• Exercise objective:
Return the full set of entries precisely. Do not carry over any pictures.

(Records contained in a dataset)
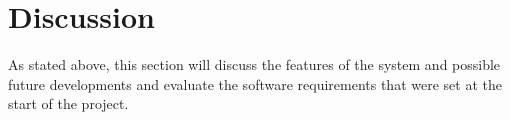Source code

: \section{Discussion}\label{sec:discussion-conclusion}
As stated above, this section will discuss the features of the system and possible future developments and
evaluate the software requirements that were set at the start of the project.




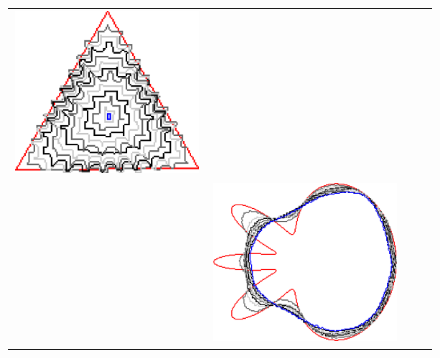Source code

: \begin{figure}
\begin{tabular}{p{2.5em}ccc}
\includegraphics[scale=0.23]{figures/chapter6/radius-effect/triangle/improve/len_pen0.5/radius-9/summary.pdf} \\[2em]
& \includegraphics[scale=0.23]{figures/chapter6/radius-effect/flower/improve/len_pen0.5/radius-3/summary.pdf} &

\end{tabular}
\end{figure}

• Solution:
Source code

: \section{Discussion}\label{sec:discussion-conclusion}
As stated above, this section will discuss the features of the system and possible future developments and
evaluate the software requirements that were set at the start of the project.




Source code

: \begin{figure}
\begin{tabular}{p{2.5em}ccc}
\includegraphics[scale=0.23]{figures/chapter6/radius-effect/triangle/improve/len_pen0.5/radius-9/summary.pdf} \\[2em]
& \includegraphics[scale=0.23]{figures/chapter6/radius-effect/flower/improve/len_pen0.5/radius-3/summary.pdf} &

\end{tabular}
\end{figure}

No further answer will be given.